Je regarde une anthologie des poètes yiddish. Au vingtième siècle, combien ont été tués par les nazis, parce qu'ils étaient Juifs ? Et combien de ceux qui n'ont pas été tués par les nazis ont été assassinés en URSS ? — Et parmi ceux qui n'ont pas été assassinés, combien sont restés, pendant des années et des années, torturés dans les camps ? pas parce qu'ils étaient Juifs, eux, — je veux dire, officiellement — mais parce qu'ils était "nationalistes juifs" (dans les années 30) ou "sionistes" (après la création de l'Etat d'Israël) ? Je regarde ces listes de noms, des gens dont, moi, je ne peux lire qu'un ou deux, ou dix textes, traduits en français ou en anglais, ou, pour certains, en russe, — des vies, des œuvres entières réduites à rien. — Et en quoi étaient-ils des "agents d'Israël", des "sionistes" ces médecins massacrés pendant l'affaire sordide des "Blouses blanches" ? Et c'est seulement la mort de Staline qui a sauvé les survivants, et, sans doute, sauvés tous les Juifs d'URSS de la déportation, comme il avait déporté les Tchétchènes, les Tcherkesses, les Tatares de Crimée, sous prétexte que certains avaient pris les armes contre l'URSS pendant la Deuxième guerre... Là, quel prétexte est-ce que ç'aurait été ? Un peuple entier porteur des intérêts d'un pays capitaliste, sous la coupe des impérialistes...

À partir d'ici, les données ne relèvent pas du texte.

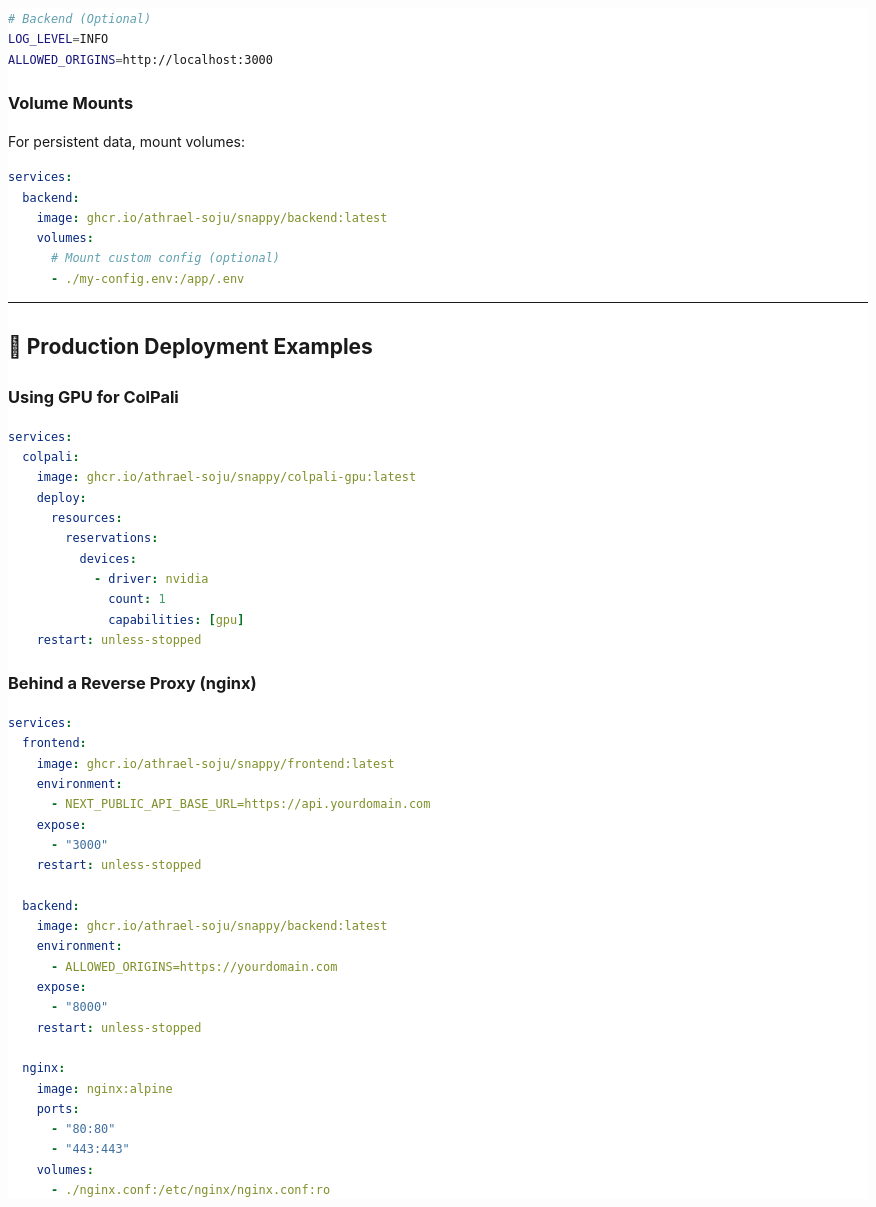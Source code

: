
 ```bash
# Backend (Optional)
LOG_LEVEL=INFO
ALLOWED_ORIGINS=http://localhost:3000
```

### Volume Mounts

For persistent data, mount volumes:

```yaml
services:
  backend:
    image: ghcr.io/athrael-soju/snappy/backend:latest
    volumes:
      # Mount custom config (optional)
      - ./my-config.env:/app/.env
```

---

## 🎯 Production Deployment Examples

### Using GPU for ColPali

```yaml
services:
  colpali:
    image: ghcr.io/athrael-soju/snappy/colpali-gpu:latest
    deploy:
      resources:
        reservations:
          devices:
            - driver: nvidia
              count: 1
              capabilities: [gpu]
    restart: unless-stopped
```

### Behind a Reverse Proxy (nginx)

```yaml
services:
  frontend:
    image: ghcr.io/athrael-soju/snappy/frontend:latest
    environment:
      - NEXT_PUBLIC_API_BASE_URL=https://api.yourdomain.com
    expose:
      - "3000"
    restart: unless-stopped

  backend:
    image: ghcr.io/athrael-soju/snappy/backend:latest
    environment:
      - ALLOWED_ORIGINS=https://yourdomain.com
    expose:
      - "8000"
    restart: unless-stopped

  nginx:
    image: nginx:alpine
    ports:
      - "80:80"
      - "443:443"
    volumes:
      - ./nginx.conf:/etc/nginx/nginx.conf:ro
```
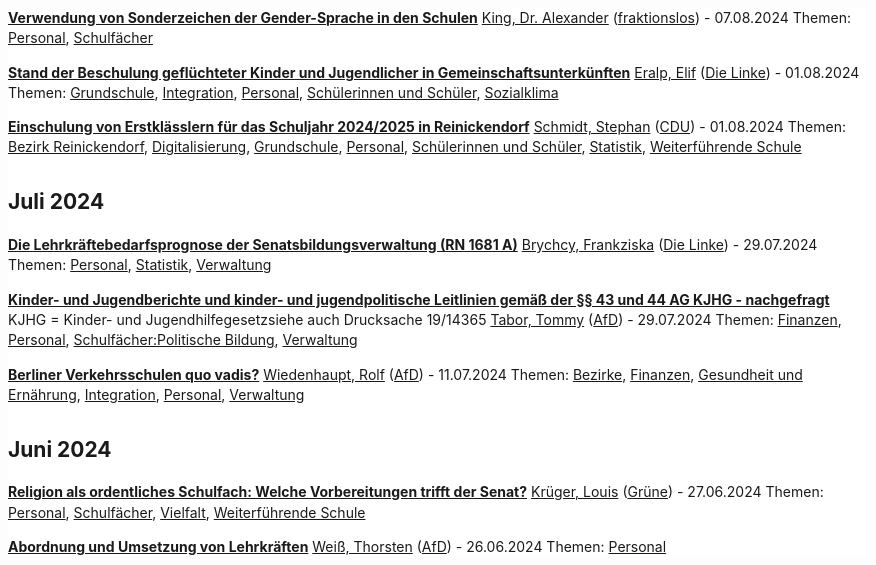 **[Verwendung von Sonderzeichen der Gender-Sprache in den Schulen](https://pardok.parlament-berlin.de/starweb/adis/citat/VT/19/SchrAnfr/S19-19789.pdf)**
[King, Dr. Alexander](autor_king_dr_alexander_fraktionslos.md) ([fraktionslos](fraktion_fraktionslos.md)) - 07.08.2024
Themen: [Personal](thema_personal.md), [Schulfächer](thema_schulfaecher.md)

**[Stand der Beschulung geflüchteter Kinder und Jugendlicher in Gemeinschaftsunterkünften](https://pardok.parlament-berlin.de/starweb/adis/citat/VT/19/SchrAnfr/S19-19748.pdf)**
[Eralp, Elif](autor_eralp_elif_die_linke.md) ([Die Linke](fraktion_die_linke.md)) - 01.08.2024
Themen: [Grundschule](thema_grundschule.md), [Integration](thema_integration.md), [Personal](thema_personal.md), [Schülerinnen und Schüler](thema_schuelerinnen_und_schueler.md), [Sozialklima](thema_sozialklima.md)

**[Einschulung von Erstklässlern für das Schuljahr 2024/2025 in Reinickendorf](https://pardok.parlament-berlin.de/starweb/adis/citat/VT/19/SchrAnfr/S19-19747.pdf)**
[Schmidt, Stephan](autor_schmidt_stephan_cdu.md) ([CDU](fraktion_cdu.md)) - 01.08.2024
Themen: [Bezirk Reinickendorf](bezirk_reinickendorf.md), [Digitalisierung](thema_digitalisierung.md), [Grundschule](thema_grundschule.md), [Personal](thema_personal.md), [Schülerinnen und Schüler](thema_schuelerinnen_und_schueler.md), [Statistik](thema_statistik.md), [Weiterführende Schule](thema_weiterfuehrende_schule.md)

## Juli 2024
**[Die Lehrkräftebedarfsprognose der Senatsbildungsverwaltung (RN 1681 A)](https://pardok.parlament-berlin.de/starweb/adis/citat/VT/19/SchrAnfr/S19-19758.pdf)**
[Brychcy, Frankziska](autor_brychcy_frankziska_die_linke.md) ([Die Linke](fraktion_die_linke.md)) - 29.07.2024
Themen: [Personal](thema_personal.md), [Statistik](thema_statistik.md), [Verwaltung](thema_verwaltung.md)

**[Kinder- und Jugendberichte und kinder- und jugendpolitische Leitlinien gemäß der §§ 43 und 44 AG KJHG - nachgefragt](https://pardok.parlament-berlin.de/starweb/adis/citat/VT/19/SchrAnfr/S19-19726.pdf)**
KJHG = Kinder- und Jugendhilfegesetzsiehe auch Drucksache 19/14365
[Tabor, Tommy](autor_tabor_tommy_afd.md) ([AfD](fraktion_afd.md)) - 29.07.2024
Themen: [Finanzen](thema_finanzen.md), [Personal](thema_personal.md), [Schulfächer:Politische Bildung](thema_schulfaecher_politische_bildung.md), [Verwaltung](thema_verwaltung.md)

**[Berliner Verkehrsschulen quo vadis?](https://pardok.parlament-berlin.de/starweb/adis/citat/VT/19/SchrAnfr/S19-19553.pdf)**
[Wiedenhaupt, Rolf](autor_wiedenhaupt_rolf_afd.md) ([AfD](fraktion_afd.md)) - 11.07.2024
Themen: [Bezirke](thema_bezirke.md), [Finanzen](thema_finanzen.md), [Gesundheit und Ernährung](thema_gesundheit_und_ernaehrung.md), [Integration](thema_integration.md), [Personal](thema_personal.md), [Verwaltung](thema_verwaltung.md)

## Juni 2024
**[Religion als ordentliches Schulfach: Welche Vorbereitungen trifft der Senat?](https://pardok.parlament-berlin.de/starweb/adis/citat/VT/19/SchrAnfr/S19-19418.pdf)**
[Krüger, Louis](autor_krueger_louis_gruene.md) ([Grüne](fraktion_gruene.md)) - 27.06.2024
Themen: [Personal](thema_personal.md), [Schulfächer](thema_schulfaecher.md), [Vielfalt](thema_vielfalt.md), [Weiterführende Schule](thema_weiterfuehrende_schule.md)

**[Abordnung und Umsetzung von Lehrkräften](https://pardok.parlament-berlin.de/starweb/adis/citat/VT/19/SchrAnfr/S19-19389.pdf)**
[Weiß, Thorsten](autor_weiss_thorsten_afd.md) ([AfD](fraktion_afd.md)) - 26.06.2024
Themen: [Personal](thema_personal.md)
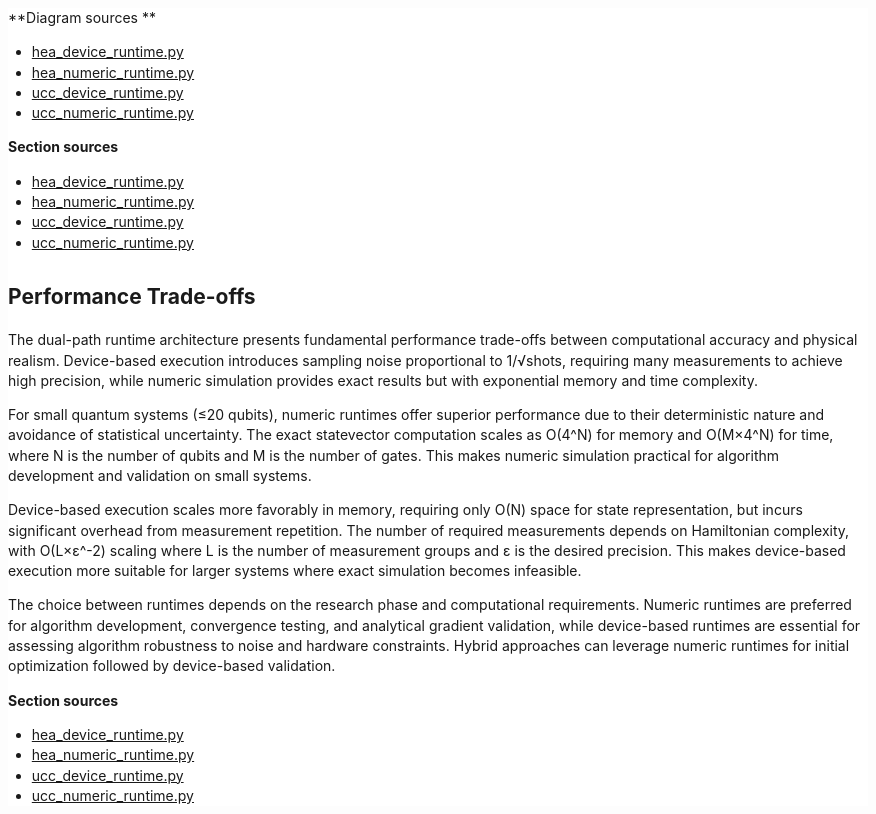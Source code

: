 **Diagram sources **
- [hea_device_runtime.py](file://src/tyxonq/applications/chem/runtimes/hea_device_runtime.py#L22-L190)
- [hea_numeric_runtime.py](file://src/tyxonq/applications/chem/runtimes/hea_numeric_runtime.py#L14-L97)
- [ucc_device_runtime.py](file://src/tyxonq/applications/chem/runtimes/ucc_device_runtime.py#L25-L302)
- [ucc_numeric_runtime.py](file://src/tyxonq/applications/chem/runtimes/ucc_numeric_runtime.py#L40-L241)

**Section sources**
- [hea_device_runtime.py](file://src/tyxonq/applications/chem/runtimes/hea_device_runtime.py#L22-L190)
- [hea_numeric_runtime.py](file://src/tyxonq/applications/chem/runtimes/hea_numeric_runtime.py#L14-L97)
- [ucc_device_runtime.py](file://src/tyxonq/applications/chem/runtimes/ucc_device_runtime.py#L25-L302)
- [ucc_numeric_runtime.py](file://src/tyxonq/applications/chem/runtimes/ucc_numeric_runtime.py#L40-L241)

## Performance Trade-offs
The dual-path runtime architecture presents fundamental performance trade-offs between computational accuracy and physical realism. Device-based execution introduces sampling noise proportional to 1/√shots, requiring many measurements to achieve high precision, while numeric simulation provides exact results but with exponential memory and time complexity.

For small quantum systems (≤20 qubits), numeric runtimes offer superior performance due to their deterministic nature and avoidance of statistical uncertainty. The exact statevector computation scales as O(4^N) for memory and O(M×4^N) for time, where N is the number of qubits and M is the number of gates. This makes numeric simulation practical for algorithm development and validation on small systems.

Device-based execution scales more favorably in memory, requiring only O(N) space for state representation, but incurs significant overhead from measurement repetition. The number of required measurements depends on Hamiltonian complexity, with O(L×ε^-2) scaling where L is the number of measurement groups and ε is the desired precision. This makes device-based execution more suitable for larger systems where exact simulation becomes infeasible.

The choice between runtimes depends on the research phase and computational requirements. Numeric runtimes are preferred for algorithm development, convergence testing, and analytical gradient validation, while device-based runtimes are essential for assessing algorithm robustness to noise and hardware constraints. Hybrid approaches can leverage numeric runtimes for initial optimization followed by device-based validation.

**Section sources**
- [hea_device_runtime.py](file://src/tyxonq/applications/chem/runtimes/hea_device_runtime.py#L22-L190)
- [hea_numeric_runtime.py](file://src/tyxonq/applications/chem/runtimes/hea_numeric_runtime.py#L14-L97)
- [ucc_device_runtime.py](file://src/tyxonq/applications/chem/runtimes/ucc_device_runtime.py#L25-L302)
- [ucc_numeric_runtime.py](file://src/tyxonq/applications/chem/runtimes/ucc_numeric_runtime.py#L40-L241)
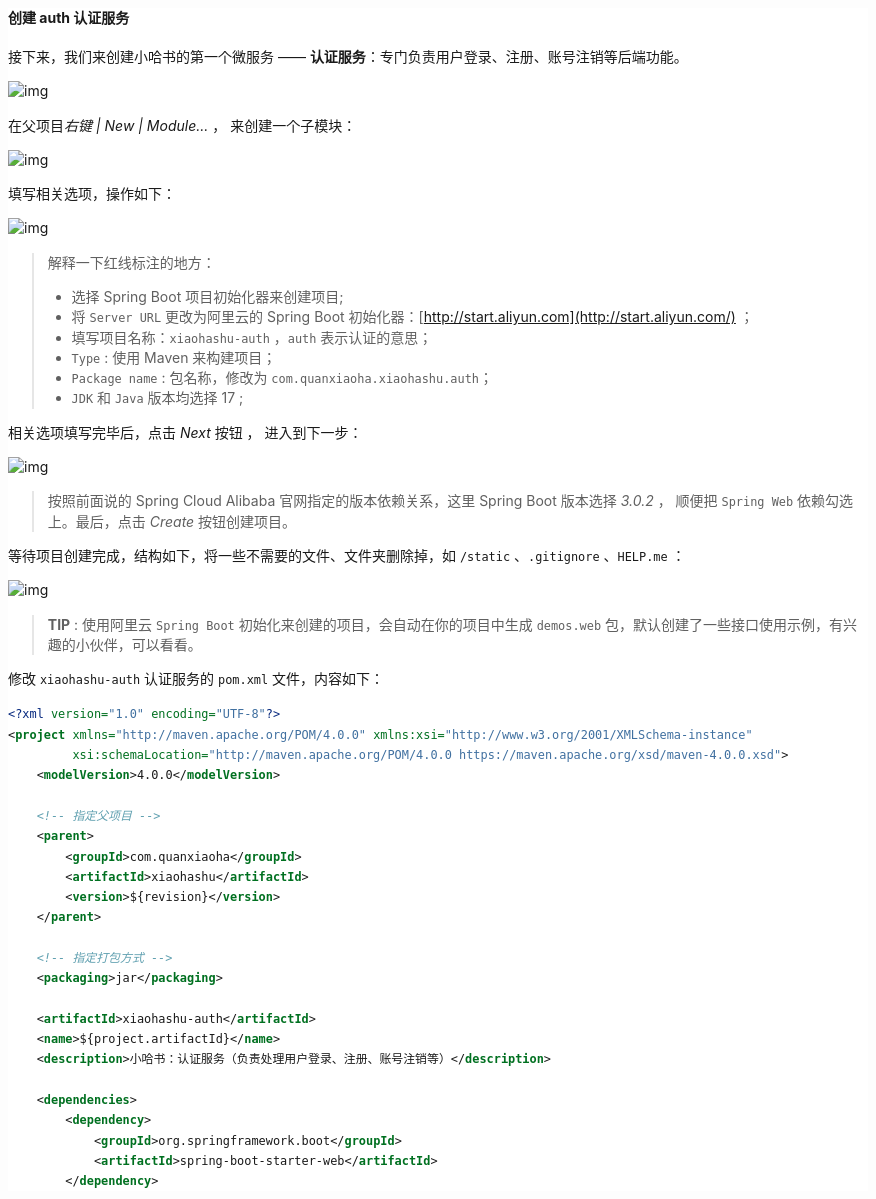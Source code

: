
 ```php-template
```

#### 创建 auth 认证服务

接下来，我们来创建小哈书的第一个微服务 —— **认证服务**：专门负责用户登录、注册、账号注销等后端功能。

![img](http://public.file.lvshuhuai.cn/图床\171465023756832.jpeg)

在父项目*右键 | New | Module...* ， 来创建一个子模块：

![img](http://public.file.lvshuhuai.cn/图床\171463044690294.jpeg)

填写相关选项，操作如下：

![img](http://public.file.lvshuhuai.cn/图床\171463242894068.jpeg)

> 解释一下红线标注的地方：
>
> - 选择 Spring Boot 项目初始化器来创建项目;
> - 将 `Server URL` 更改为阿里云的 Spring Boot 初始化器：[http://start.aliyun.com](http://start.aliyun.com/) ；
> - 填写项目名称：`xiaohashu-auth` ，`auth` 表示认证的意思；
> - `Type` : 使用 Maven 来构建项目；
> - `Package name` : 包名称，修改为 `com.quanxiaoha.xiaohashu.auth`；
> - `JDK` 和 `Java` 版本均选择 17 ;

相关选项填写完毕后，点击 *Next* 按钮 ， 进入到下一步：

![img](http://public.file.lvshuhuai.cn/图床\171463249012842.jpeg)

> 按照前面说的 Spring Cloud Alibaba 官网指定的版本依赖关系，这里 Spring Boot 版本选择 *3.0.2* ， 顺便把 `Spring Web` 依赖勾选上。最后，点击 *Create* 按钮创建项目。

等待项目创建完成，结构如下，将一些不需要的文件、文件夹删除掉，如 `/static` 、`.gitignore` 、`HELP.me` ：

![img](http://public.file.lvshuhuai.cn/图床\171463256266364.jpeg)

> **TIP** : 使用阿里云 `Spring Boot` 初始化来创建的项目，会自动在你的项目中生成 `demos.web` 包，默认创建了一些接口使用示例，有兴趣的小伙伴，可以看看。

修改 `xiaohashu-auth` 认证服务的 `pom.xml` 文件，内容如下：

```xml
<?xml version="1.0" encoding="UTF-8"?>
<project xmlns="http://maven.apache.org/POM/4.0.0" xmlns:xsi="http://www.w3.org/2001/XMLSchema-instance"
         xsi:schemaLocation="http://maven.apache.org/POM/4.0.0 https://maven.apache.org/xsd/maven-4.0.0.xsd">
    <modelVersion>4.0.0</modelVersion>

    <!-- 指定父项目 -->
    <parent>
        <groupId>com.quanxiaoha</groupId>
        <artifactId>xiaohashu</artifactId>
        <version>${revision}</version>
    </parent>

    <!-- 指定打包方式 -->
    <packaging>jar</packaging>

    <artifactId>xiaohashu-auth</artifactId>
    <name>${project.artifactId}</name>
    <description>小哈书：认证服务（负责处理用户登录、注册、账号注销等）</description>

    <dependencies>
        <dependency>
            <groupId>org.springframework.boot</groupId>
            <artifactId>spring-boot-starter-web</artifactId>
        </dependency>
```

Bref, oui, très souvent, quand on parle de "sionistes", historiquement, on a parlé de "Juifs". — Et, très souvent, hélas, c'est le cas aujourd'hui encore : je n'ai pas l'impression que Dieudonné dénonce directement les Juifs. Il dénonce les sionistes. Et nous savons ce que ça veut dire, dans sa bouche. Ou dans la bouche des salafistes, comme dans celle de ce type qui s'est déchaîné contre Alain Finkielkraut en criant qu'il était le peuple et en le menaçant des flammes de l'Enfer — ce qui sonnait très étrange dans un cortège dit de gauche. Et ceux qui criaient "Retourne à Tel Aviv", que criaient-ils ? — Et je ne parle pas de toutes les autres insultes qui pleuvaient, les "nique ta mère" avec "sale sioniste de merde" ou je ne sais quoi...

Ce qui a parlé là — non, pas "parlé" — crié, c'est l'ordure. Et je ne comprends pas mes lecteurs FB, amis ou non, qui insistent sur le fait que les manifestants s'en prenaient non pas à Finkielkraut le Juif, mais à Finkielkraut le sioniste. — Parce que, de fait, il est sioniste, on a le droit de l'abreuver d'insultes, de le traiter de "sale con" (décidément, ça devient une habitude chez certaines gens qui se pensent de gauche) ? C'est acceptable, ça ?... Et, je le demande en passant, est-ce que, "connard" ou "nique ta mère", ça fait partie du débat d'idées et de la défense de la cause palestinienne ? Et, dites, sérieusement, est-ce que c'est défendable, d'en arriver si bas ?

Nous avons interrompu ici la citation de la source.